13 mag

Bce, porta aperta al taglio a giugno, senza impegni fissi: cosa fare

in collaborazione con We Wealth

 

L’11 aprile scorso per la prima volta, la Banca centrale europea ha inserito un riferimento al taglio dei tassi nel suo comunicato, pur confermando al termine di quella riunione che, per il momento, la politica monetaria resta invariata.

Le dichiarazioni ufficiali della Bce

“Se la valutazione aggiornata del Consiglio direttivo in merito alle prospettive di inflazione, alla dinamica dell’inflazione di fondo e all’intensità della trasmissione della politica monetaria accrescesse ulteriormente la sua certezza che l’inflazione stia convergendo stabilmente verso l’obiettivo, sarebbe opportuno ridurre l’attuale livello di restrizione della politica monetaria”, si legge nel comunicato dell’Eurotower.

 

A questa attesa apertura hanno fatto da contraltare le dichiarazioni rese dalla presidente, Christine Lagarde, che per due volte ha ribadito che il Consiglio direttivo non sta “prendendo impegni anticipati sul percorso dei tassi”. Nonostante l’approccio della Bce resti “dipendente dai dati”, il mercato ha ottenuto la conferma attesa sul fatto che la porta per la sforbiciata a giugno è stata aperta. “In ogni caso, per determinare livello e durata adeguati della restrizione, il Consiglio direttivo continuerà a seguire un approccio guidato dai dati in base al quale le decisioni vengono definite di volta in volta a ogni riunione, senza vincolarsi a un particolare percorso di riduzione”, si legge sul comunicato ufficiale.

 

Lagarde ha confermato che entro la prossima riunione di giugno il Consiglio avrà a disposizione più dati macroeconomici per prendere le sue decisioni.
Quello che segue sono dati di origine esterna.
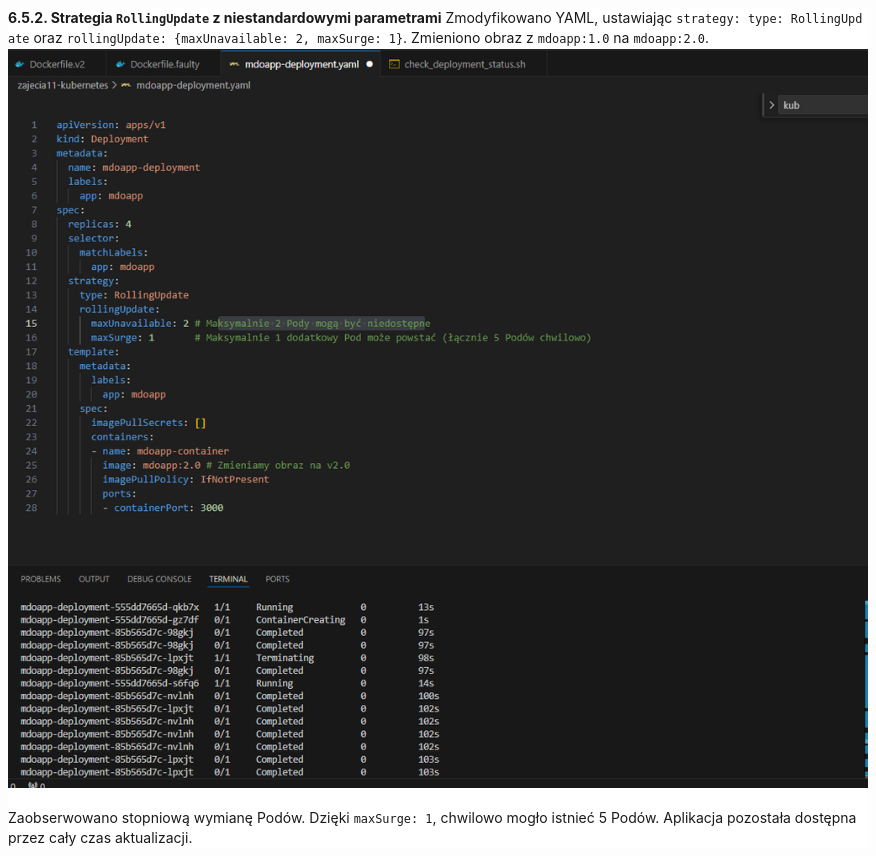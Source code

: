**6.5.2. Strategia `RollingUpdate` z niestandardowymi parametrami**
Zmodyfikowano YAML, ustawiając `strategy: type: RollingUpdate` oraz `rollingUpdate: {maxUnavailable: 2, maxSurge: 1}`. Zmieniono obraz z `mdoapp:1.0` na `mdoapp:2.0`.
![screen](screenshot/zaj11_25.png)


Zaobserwowano stopniową wymianę Podów. Dzięki `maxSurge: 1`, chwilowo mogło istnieć 5 Podów. Aplikacja pozostała dostępna przez cały czas aktualizacji.

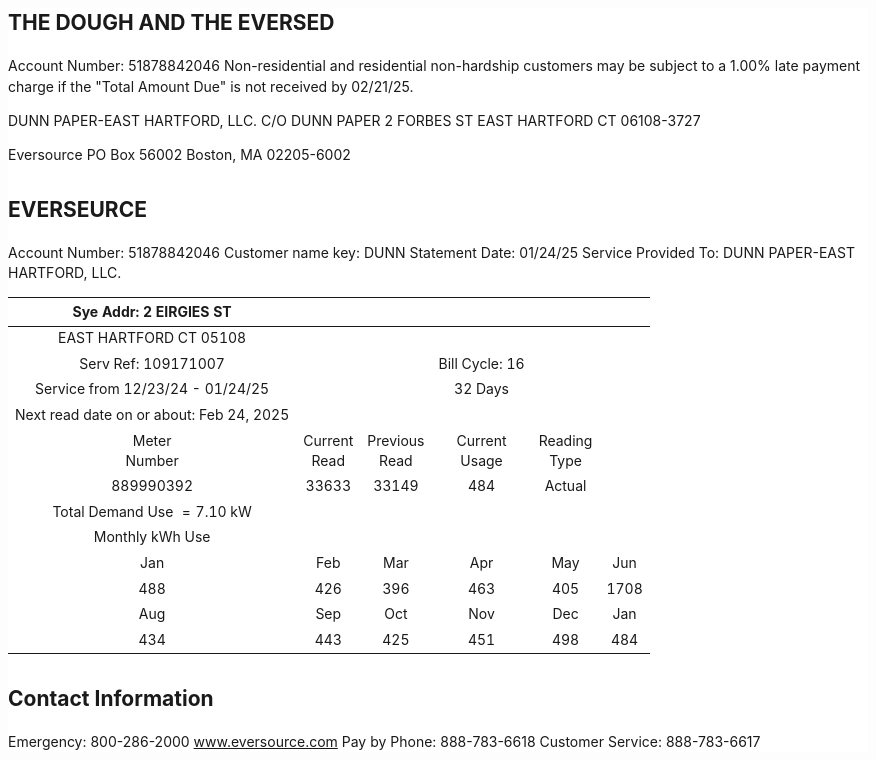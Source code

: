 ## THE DOUGH AND THE EVERSED

Account Number: 51878842046
Non-residential and residential non-hardship customers may be subject to a $1.00 \%$ late payment charge if the "Total Amount Due" is not received by $02 / 21 / 25$.

DUNN PAPER-EAST HARTFORD, LLC.
C/O DUNN PAPER
2 FORBES ST
EAST HARTFORD CT 06108-3727

Eversource
PO Box 56002
Boston, MA 02205-6002

## EVERSEURCE

Account Number: 51878842046
Customer name key: DUNN
Statement Date: 01/24/25
Service Provided To:
DUNN PAPER-EAST HARTFORD, LLC.

| Sye Addr: 2 EIRGIES ST |  |  |  |  |  |
| :--: | :--: | :--: | :--: | :--: | :--: |
| EAST HARTFORD CT 05108 |  |  |  |  |  |
| Serv Ref: 109171007 |  |  | Bill Cycle: 16 |  |  |
| Service from 12/23/24 - 01/24/25 |  |  | 32 Days |  |  |
| Next read date on or about: Feb 24, 2025 |  |  |  |  |  |
| Meter <br> Number | Current <br> Read | Previous <br> Read | Current <br> Usage | Reading <br> Type |  |
| 889990392 | 33633 | 33149 | 484 | Actual |  |
| Total Demand Use $=7.10 \mathrm{~kW}$ |  |  |  |  |  |
| Monthly kWh Use |  |  |  |  |  |
| Jan | Feb | Mar | Apr | May | Jun | Jul |
| 488 | 426 | 396 | 463 | 405 | 1708 | 2308 |
| Aug | Sep | Oct | Nov | Dec | Jan |  |
| 434 | 443 | 425 | 451 | 498 | 484 |  |

## Contact Information

Emergency: 800-286-2000
www.eversource.com
Pay by Phone: 888-783-6618
Customer Service: 888-783-6617
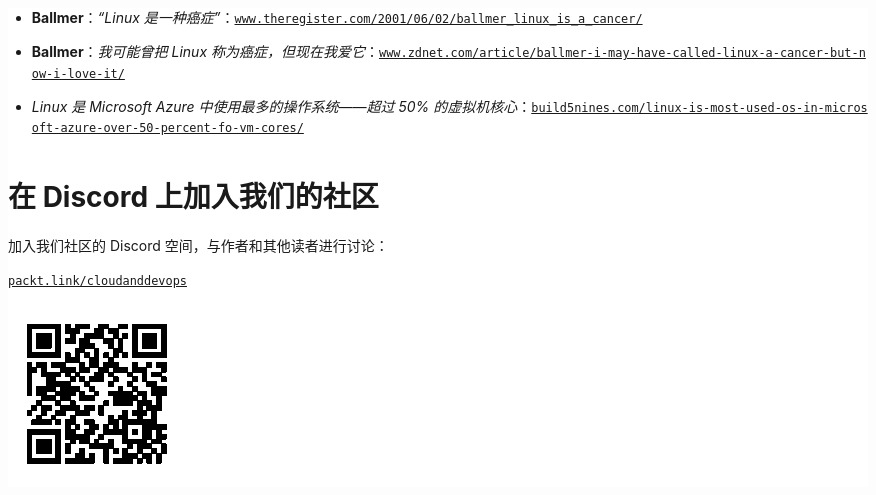 +   **Ballmer**：*“Linux 是一种癌症”*：[`www.theregister.com/2001/06/02/ballmer_linux_is_a_cancer/`](https://www.theregister.com/2001/06/02/ballmer_linux_is_a_cancer/)

+   **Ballmer**：*我可能曾把 Linux 称为癌症，但现在我爱它*：[`www.zdnet.com/article/ballmer-i-may-have-called-linux-a-cancer-but-now-i-love-it/`](https://www.zdnet.com/article/ballmer-i-may-have-called-linux-a-cancer-but-now-i-love-it/)

+   *Linux 是 Microsoft Azure 中使用最多的操作系统——超过 50% 的虚拟机核心*：[`build5nines.com/linux-is-most-used-os-in-microsoft-azure-over-50-percent-fo-vm-cores/`](https://build5nines.com/linux-is-most-used-os-in-microsoft-azure-over-50-percent-fo-vm-cores/)

# 在 Discord 上加入我们的社区

加入我们社区的 Discord 空间，与作者和其他读者进行讨论：

[`packt.link/cloudanddevops`](https://packt.link/cloudanddevops)

![](img/QR_Code119001106479081656.png)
Per il momento, ha affermato la presidente, un numero limitato di componenti del Consiglio, ha raggiunto una fiducia sul fatto che i segnali di raffreddamento dell’inflazione siano già sufficienti. Fra le informazioni che saranno prese in considerazione rientrerà l’andamento delle retribuzioni, il cui aumento oltre le attese rappresenterebbe un rischio al rialzo per l’inflazione, ossia aumenterebbe le possibilità che i prezzi corrano oltre attese – così come quelle di un rinvio del taglio ai tassi.

 

Alcune domande dei cronisti si sono concentrate sul dato superiore alle attese per l’inflazione statunitense a marzo, che aveva allontanato drasticamente le possibilità di un primo taglio dei tassi a giugno da parte della Federal Reserve. Un mancato taglio dei tassi Fed a giugno, in presenza di un allentamento della Bce farebbe indebolire il cambio dell’euro sul dollaro, contribuendo all’inflazione “importata” (i prodotti acquistati in dollari diventerebbero più cari). Questo fenomeno, indirettamente, potrebbe essere incluso nelle considerazioni della Bce – anche se Lagarde non ha commentato direttamente quello che la Fed potrebbe decidere e le possibili conseguenze sulle scelte dell’Eurotower.

 

“Siamo propensi a sovrappesare i tassi europei rispetto ad altri mercati, in quanto sia la crescita che l’inflazione favoriscono una riduzione delle politiche monetarie restrittive”, aveva affermato Gurpreet Garewal, Macro Strategist, Fixed Income and Liquidity Solutions di Goldman Sachs Asset Management, “tuttavia, come dimostra la storia degli Stati Uniti, la traiettoria dei tassi di interesse dipende dai dati e richiede un approccio dinamico alle esposizioni alla duration.

 

Considerando le attese della vigilia, le dichiarazioni della Bce hanno offerto il segnale che gli investitori si aspettavano: un avvicinamento verso il primo taglio ai tassi. Intanto il cambiamento nel linguaggio dell’Eurotower è stato quello previsto.